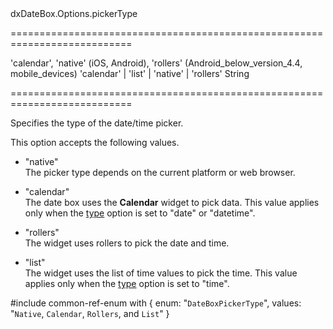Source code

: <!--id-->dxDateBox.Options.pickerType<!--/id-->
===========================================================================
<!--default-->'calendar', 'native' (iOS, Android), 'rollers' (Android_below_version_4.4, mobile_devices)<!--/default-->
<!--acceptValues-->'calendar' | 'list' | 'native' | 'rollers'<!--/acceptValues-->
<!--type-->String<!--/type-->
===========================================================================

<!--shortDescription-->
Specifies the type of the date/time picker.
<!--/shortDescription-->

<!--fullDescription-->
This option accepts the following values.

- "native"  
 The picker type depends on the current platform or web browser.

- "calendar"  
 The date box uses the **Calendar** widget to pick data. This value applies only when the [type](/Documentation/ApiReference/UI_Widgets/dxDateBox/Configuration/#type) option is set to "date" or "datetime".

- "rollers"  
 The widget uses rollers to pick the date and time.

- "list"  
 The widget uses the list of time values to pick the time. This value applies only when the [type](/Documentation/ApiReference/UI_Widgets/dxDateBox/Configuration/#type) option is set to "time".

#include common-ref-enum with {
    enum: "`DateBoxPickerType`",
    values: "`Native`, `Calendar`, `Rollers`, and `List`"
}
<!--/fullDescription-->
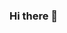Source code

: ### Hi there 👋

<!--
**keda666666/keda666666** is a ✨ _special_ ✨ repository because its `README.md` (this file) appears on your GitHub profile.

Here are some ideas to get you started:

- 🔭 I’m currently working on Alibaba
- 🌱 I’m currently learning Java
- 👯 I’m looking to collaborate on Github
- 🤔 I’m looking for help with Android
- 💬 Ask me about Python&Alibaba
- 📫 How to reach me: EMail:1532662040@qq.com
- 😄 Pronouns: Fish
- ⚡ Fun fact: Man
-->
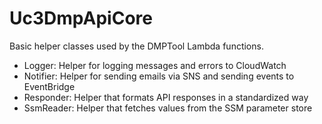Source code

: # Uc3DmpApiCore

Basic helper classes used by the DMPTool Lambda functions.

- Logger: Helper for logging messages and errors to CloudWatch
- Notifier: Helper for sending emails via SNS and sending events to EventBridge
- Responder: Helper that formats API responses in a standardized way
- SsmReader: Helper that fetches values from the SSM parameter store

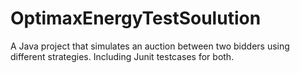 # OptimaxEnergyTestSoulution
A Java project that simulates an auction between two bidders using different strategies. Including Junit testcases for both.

INSTRUCTIONS FOR THE TASK - Copy each line containing the word "with" from the data.

TASK ANSWER -
#include common-ref-enum with {
- 🤔 I’m looking for help with Android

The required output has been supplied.